* Exercise prompt
All of the data is to be copied without a single change.

*** Opening Input data ***

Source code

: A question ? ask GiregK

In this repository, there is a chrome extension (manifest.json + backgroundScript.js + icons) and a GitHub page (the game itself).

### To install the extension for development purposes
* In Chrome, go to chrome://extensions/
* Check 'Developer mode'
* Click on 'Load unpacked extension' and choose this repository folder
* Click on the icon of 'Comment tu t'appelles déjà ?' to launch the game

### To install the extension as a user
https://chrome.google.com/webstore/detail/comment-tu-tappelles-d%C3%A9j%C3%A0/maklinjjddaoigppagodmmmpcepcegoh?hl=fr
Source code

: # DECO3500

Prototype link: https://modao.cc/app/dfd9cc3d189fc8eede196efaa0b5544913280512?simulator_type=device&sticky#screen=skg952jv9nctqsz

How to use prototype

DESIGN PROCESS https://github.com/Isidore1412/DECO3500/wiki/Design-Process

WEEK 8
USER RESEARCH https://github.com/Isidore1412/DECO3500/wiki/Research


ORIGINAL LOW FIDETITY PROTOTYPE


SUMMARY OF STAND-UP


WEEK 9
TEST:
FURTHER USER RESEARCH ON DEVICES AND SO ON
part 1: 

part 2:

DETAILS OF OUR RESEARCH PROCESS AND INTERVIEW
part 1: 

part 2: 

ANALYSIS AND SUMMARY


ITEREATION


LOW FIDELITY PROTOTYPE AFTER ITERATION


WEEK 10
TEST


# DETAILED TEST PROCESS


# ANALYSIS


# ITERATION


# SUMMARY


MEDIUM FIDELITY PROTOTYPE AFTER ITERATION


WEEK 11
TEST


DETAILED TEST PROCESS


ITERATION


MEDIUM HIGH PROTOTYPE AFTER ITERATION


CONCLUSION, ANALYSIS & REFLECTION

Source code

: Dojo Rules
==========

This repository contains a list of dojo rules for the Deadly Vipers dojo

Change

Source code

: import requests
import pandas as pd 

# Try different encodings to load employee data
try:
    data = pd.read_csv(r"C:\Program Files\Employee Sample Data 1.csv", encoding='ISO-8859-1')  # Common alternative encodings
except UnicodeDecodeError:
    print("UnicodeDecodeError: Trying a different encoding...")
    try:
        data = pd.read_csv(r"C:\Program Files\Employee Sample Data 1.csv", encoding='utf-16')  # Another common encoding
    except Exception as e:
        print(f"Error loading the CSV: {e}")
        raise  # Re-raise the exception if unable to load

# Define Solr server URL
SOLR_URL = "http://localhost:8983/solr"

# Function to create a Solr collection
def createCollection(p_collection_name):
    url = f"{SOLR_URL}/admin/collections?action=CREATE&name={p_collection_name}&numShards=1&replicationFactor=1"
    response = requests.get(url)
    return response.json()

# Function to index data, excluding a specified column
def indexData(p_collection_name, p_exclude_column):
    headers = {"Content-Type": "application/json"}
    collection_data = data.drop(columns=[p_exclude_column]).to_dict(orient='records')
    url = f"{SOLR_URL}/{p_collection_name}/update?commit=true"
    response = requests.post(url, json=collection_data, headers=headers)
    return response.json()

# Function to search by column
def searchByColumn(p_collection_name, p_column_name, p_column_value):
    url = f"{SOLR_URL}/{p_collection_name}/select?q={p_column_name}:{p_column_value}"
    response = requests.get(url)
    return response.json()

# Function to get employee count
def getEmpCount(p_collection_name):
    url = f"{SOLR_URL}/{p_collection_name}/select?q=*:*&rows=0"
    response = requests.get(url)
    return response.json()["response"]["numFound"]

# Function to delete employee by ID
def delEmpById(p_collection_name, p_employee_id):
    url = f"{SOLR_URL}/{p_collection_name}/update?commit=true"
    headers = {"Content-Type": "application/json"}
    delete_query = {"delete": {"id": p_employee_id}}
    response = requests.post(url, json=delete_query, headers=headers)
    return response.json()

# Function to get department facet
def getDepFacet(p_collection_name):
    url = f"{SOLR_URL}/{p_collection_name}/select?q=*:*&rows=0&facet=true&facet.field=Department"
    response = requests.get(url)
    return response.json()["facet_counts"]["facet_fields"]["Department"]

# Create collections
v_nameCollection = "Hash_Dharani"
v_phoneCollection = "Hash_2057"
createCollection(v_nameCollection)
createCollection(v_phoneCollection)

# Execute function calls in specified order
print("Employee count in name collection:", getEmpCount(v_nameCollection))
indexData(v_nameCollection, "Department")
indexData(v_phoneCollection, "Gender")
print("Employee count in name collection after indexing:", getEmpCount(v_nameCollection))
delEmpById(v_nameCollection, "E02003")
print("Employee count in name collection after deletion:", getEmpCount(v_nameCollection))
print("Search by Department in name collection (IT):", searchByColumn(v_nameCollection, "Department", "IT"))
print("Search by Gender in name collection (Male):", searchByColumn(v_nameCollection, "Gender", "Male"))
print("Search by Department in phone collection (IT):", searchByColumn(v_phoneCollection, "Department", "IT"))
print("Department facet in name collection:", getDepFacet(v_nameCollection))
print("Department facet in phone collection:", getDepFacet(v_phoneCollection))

*** Closing Input data ***

* Answer to this problem
Source code

: A question ? ask GiregK

In this repository, there is a chrome extension (manifest.json + backgroundScript.js + icons) and a GitHub page (the game itself).

### To install the extension for development purposes
* In Chrome, go to chrome://extensions/
* Check 'Developer mode'
* Click on 'Load unpacked extension' and choose this repository folder
* Click on the icon of 'Comment tu t'appelles déjà ?' to launch the game

### To install the extension as a user
https://chrome.google.com/webstore/detail/comment-tu-tappelles-d%C3%A9j%C3%A0/maklinjjddaoigppagodmmmpcepcegoh?hl=fr
Source code

: # DECO3500

Prototype link: https://modao.cc/app/dfd9cc3d189fc8eede196efaa0b5544913280512?simulator_type=device&sticky#screen=skg952jv9nctqsz

How to use prototype

DESIGN PROCESS https://github.com/Isidore1412/DECO3500/wiki/Design-Process

WEEK 8
USER RESEARCH https://github.com/Isidore1412/DECO3500/wiki/Research


ORIGINAL LOW FIDETITY PROTOTYPE


SUMMARY OF STAND-UP


WEEK 9
TEST:
FURTHER USER RESEARCH ON DEVICES AND SO ON
part 1: 

part 2:

DETAILS OF OUR RESEARCH PROCESS AND INTERVIEW
part 1: 

part 2: 

ANALYSIS AND SUMMARY


ITEREATION


LOW FIDELITY PROTOTYPE AFTER ITERATION


WEEK 10
TEST


# DETAILED TEST PROCESS


# ANALYSIS


# ITERATION


# SUMMARY


MEDIUM FIDELITY PROTOTYPE AFTER ITERATION


WEEK 11
TEST


DETAILED TEST PROCESS


ITERATION


MEDIUM HIGH PROTOTYPE AFTER ITERATION


CONCLUSION, ANALYSIS & REFLECTION

Source code

: Dojo Rules
==========

This repository contains a list of dojo rules for the Deadly Vipers dojo

Change

Source code

: import requests
import pandas as pd 

# Try different encodings to load employee data
try:
    data = pd.read_csv(r"C:\Program Files\Employee Sample Data 1.csv", encoding='ISO-8859-1')  # Common alternative encodings
except UnicodeDecodeError:
    print("UnicodeDecodeError: Trying a different encoding...")
    try:
        data = pd.read_csv(r"C:\Program Files\Employee Sample Data 1.csv", encoding='utf-16')  # Another common encoding
    except Exception as e:
        print(f"Error loading the CSV: {e}")
        raise  # Re-raise the exception if unable to load

# Define Solr server URL
SOLR_URL = "http://localhost:8983/solr"

# Function to create a Solr collection
def createCollection(p_collection_name):
    url = f"{SOLR_URL}/admin/collections?action=CREATE&name={p_collection_name}&numShards=1&replicationFactor=1"
    response = requests.get(url)
    return response.json()

# Function to index data, excluding a specified column
def indexData(p_collection_name, p_exclude_column):
    headers = {"Content-Type": "application/json"}
    collection_data = data.drop(columns=[p_exclude_column]).to_dict(orient='records')
    url = f"{SOLR_URL}/{p_collection_name}/update?commit=true"
    response = requests.post(url, json=collection_data, headers=headers)
    return response.json()

# Function to search by column
def searchByColumn(p_collection_name, p_column_name, p_column_value):
    url = f"{SOLR_URL}/{p_collection_name}/select?q={p_column_name}:{p_column_value}"
    response = requests.get(url)
    return response.json()

# Function to get employee count
def getEmpCount(p_collection_name):
    url = f"{SOLR_URL}/{p_collection_name}/select?q=*:*&rows=0"
    response = requests.get(url)
    return response.json()["response"]["numFound"]

# Function to delete employee by ID
def delEmpById(p_collection_name, p_employee_id):
    url = f"{SOLR_URL}/{p_collection_name}/update?commit=true"
    headers = {"Content-Type": "application/json"}
    delete_query = {"delete": {"id": p_employee_id}}
    response = requests.post(url, json=delete_query, headers=headers)
    return response.json()

# Function to get department facet
def getDepFacet(p_collection_name):
    url = f"{SOLR_URL}/{p_collection_name}/select?q=*:*&rows=0&facet=true&facet.field=Department"
    response = requests.get(url)
    return response.json()["facet_counts"]["facet_fields"]["Department"]

# Create collections
v_nameCollection = "Hash_Dharani"
v_phoneCollection = "Hash_2057"
createCollection(v_nameCollection)
createCollection(v_phoneCollection)

# Execute function calls in specified order
print("Employee count in name collection:", getEmpCount(v_nameCollection))
indexData(v_nameCollection, "Department")
indexData(v_phoneCollection, "Gender")
print("Employee count in name collection after indexing:", getEmpCount(v_nameCollection))
delEmpById(v_nameCollection, "E02003")
print("Employee count in name collection after deletion:", getEmpCount(v_nameCollection))
print("Search by Department in name collection (IT):", searchByColumn(v_nameCollection, "Department", "IT"))
print("Search by Gender in name collection (Male):", searchByColumn(v_nameCollection, "Gender", "Male"))
print("Search by Department in phone collection (IT):", searchByColumn(v_phoneCollection, "Department", "IT"))
print("Department facet in name collection:", getDepFacet(v_nameCollection))
print("Department facet in phone collection:", getDepFacet(v_phoneCollection))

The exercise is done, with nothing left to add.